Three candidates are running for the Fifth District seat to be vacated by Steve Lavagnino, who is not seeking another term.
The candidates are Maribel Aguilera-Hernandez, Cory Bantilan and Ricardo Valencia and they each submitted responses to Noozhawk’s Q&A.
Read Maribel Aguilera-Hernandez’s responses below. She appears on the June 2 ballot as Maribel Aguilera.
Read Ricardo Valencia’s responses here.
Read Cory Bantilan’s responses here.
Maribel Aguilera-Hernandez
Question: What do you think are the three most pressing issues the county faces over the next five years? How would you address these issues?

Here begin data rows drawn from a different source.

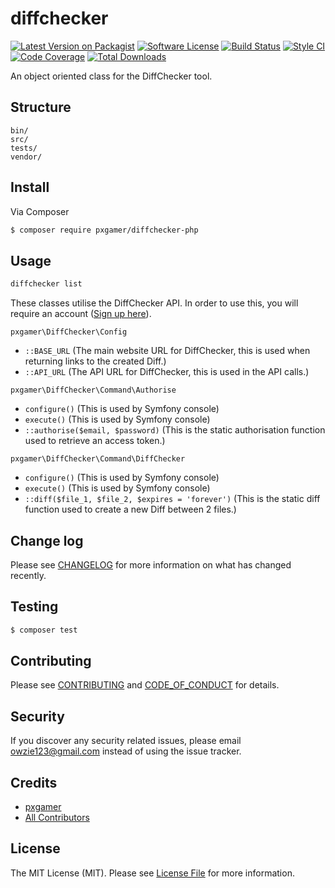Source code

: # diffchecker

[![Latest Version on Packagist][ico-version]][link-packagist]
[![Software License][ico-license]](LICENSE.md)
[![Build Status][ico-travis]][link-travis]
[![Style CI][ico-styleci]][link-styleci]
[![Code Coverage][ico-code-quality]][link-code-quality]
[![Total Downloads][ico-downloads]][link-downloads]

An object oriented class for the DiffChecker tool.

## Structure

```
bin/
src/
tests/
vendor/
```

## Install

Via Composer

``` bash
$ composer require pxgamer/diffchecker-php
```

## Usage

```bash
diffchecker list
```

These classes utilise the DiffChecker API. In order to use this, you will require an account ([Sign up here](https://www.diffchecker.com/signup)).

`pxgamer\DiffChecker\Config`  
- `::BASE_URL` (The main website URL for DiffChecker, this is used when returning links to the created Diff.)
- `::API_URL` (The API URL for DiffChecker, this is used in the API calls.)

`pxgamer\DiffChecker\Command\Authorise`  
- `configure()` (This is used by Symfony console)
- `execute()` (This is used by Symfony console)
- `::authorise($email, $password)` (This is the static authorisation function used to retrieve an access token.)

`pxgamer\DiffChecker\Command\DiffChecker`  
- `configure()` (This is used by Symfony console)
- `execute()` (This is used by Symfony console)
- `::diff($file_1, $file_2, $expires = 'forever')` (This is the static diff function used to create a new Diff between 2 files.)

## Change log

Please see [CHANGELOG](CHANGELOG.md) for more information on what has changed recently.

## Testing

``` bash
$ composer test
```

## Contributing

Please see [CONTRIBUTING](CONTRIBUTING.md) and [CODE_OF_CONDUCT](CODE_OF_CONDUCT.md) for details.

## Security

If you discover any security related issues, please email owzie123@gmail.com instead of using the issue tracker.

## Credits

- [pxgamer][link-author]
- [All Contributors][link-contributors]

## License

The MIT License (MIT). Please see [License File](LICENSE.md) for more information.

[ico-version]: https://img.shields.io/packagist/v/pxgamer/diffchecker-php.svg?style=flat-square
[ico-license]: https://img.shields.io/badge/license-MIT-brightgreen.svg?style=flat-square
[ico-travis]: https://img.shields.io/travis/pxgamer/diffchecker-php/master.svg?style=flat-square
[ico-styleci]: https://styleci.io/repos/90740779/shield
[ico-code-quality]: https://img.shields.io/codecov/c/github/pxgamer/diffchecker-php.svg?style=flat-square
[ico-downloads]: https://img.shields.io/packagist/dt/pxgamer/diffchecker-php.svg?style=flat-square

[link-packagist]: https://packagist.org/packages/pxgamer/diffchecker-php
[link-travis]: https://travis-ci.org/pxgamer/diffchecker-php
[link-styleci]: https://styleci.io/repos/90740779
[link-code-quality]: https://codecov.io/gh/pxgamer/diffchecker-php
[link-downloads]: https://packagist.org/packages/pxgamer/diffchecker-php
[link-author]: https://github.com/pxgamer
[link-contributors]: ../../contributors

Aguilera-Hernandez: Affordability, public safety, and economic opportunity. Affordability comes first. The cost of living (housing, the energy to heat our homes and gas prices) is pushing working families out of our community. Working families in Santa Maria and Guadalupe are paying too much for the basics. As an attorney, I handle housing, land use, and business matters every week, so I know where state law protects tenants and where the county is leaving money and permits on the table. On the board, I will support policies that reduce regulatory burdens and push back on policies that drive up costs for residents and businesses. The county’s job is to make it easier for working families to live here, not harder.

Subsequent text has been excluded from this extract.